Lumet wrote that she never told anyone about that night until last month after allegations lodged against movie mogul Harvey Weinstein unleashed a torrent of stories about sexual misbehavior in multiple fields.
Lumet said she went public after model Keri Claussen Khalighi said Simmons coerced her to perform a sex act and later penetrated her without her consent in his New York apartment in 1991.
Simmons, 60, denied those allegations, saying everything that occurred between himself and Khalighi was completely consensual and with her "full participation." He suggested that Khalighi's accusation came from feeling shame.
CBS, PBS Fires Charlie Rose Amid Sexual Misconduct Allegations
"I'm deeply saddened and truly shocked to learn of Keri's assertions as to what happened over the course of that weekend," Simmons said in the statement. He later wrote that he "never committed any acts of aggression or violence in my life" or would "never knowingly cause fear or harm to anyone."

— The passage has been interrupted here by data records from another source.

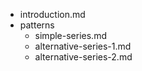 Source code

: - introduction.md
- patterns
    - simple-series.md
    - alternative-series-1.md
    - alternative-series-2.md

Hollywood figures including Debra Messing and Ron Perlman praised Lumet for coming forward. Messing on Twitter thanks Lumet for "bravely sharing your harrowing experience" and Perlman said: "Every man or woman having trouble understanding the ripples of this abhorrent behavior should read Ms. Lumet's words."
Def Jam Recordings was founded in 1984 by Simmons and Rick Rubin, making stars of such hip-hop artists as LL Cool J, Slick Rick, The Beastie Boys and Public Enemy. Its roster currently includes Kanye West, Justin Bieber, Frank Ocean, Alessia Cara, Jeremih, Jeezy, Iggy Azalea, Big Sean, Nas and 2 Chainz.
Simmons' empire includes the Argyleculture clothing line, Rush Communications, yoga studio Tantris, the energy drink Celsius and the film and television production company Def Pictures, along with several other philanthropic efforts like the Rush Philanthropic Arts Foundation and the Diamond Empowerment Fund.
He was married to TV personality and designer Kimora Lee Simmons from 1998-2009 and they had two daughters. She did not immediately respond to a request for comment from The Associated Press.
Simmons is the latest figure in the entertainment world to have his career derailed by accusations of misconduct. The accused include Pixar and Disney Animation chief John Lasseter, actors Kevin Spacey and Jeffrey Tambor, writer-director James Toback and TV anchors Matt Lauer and Charlie Rose.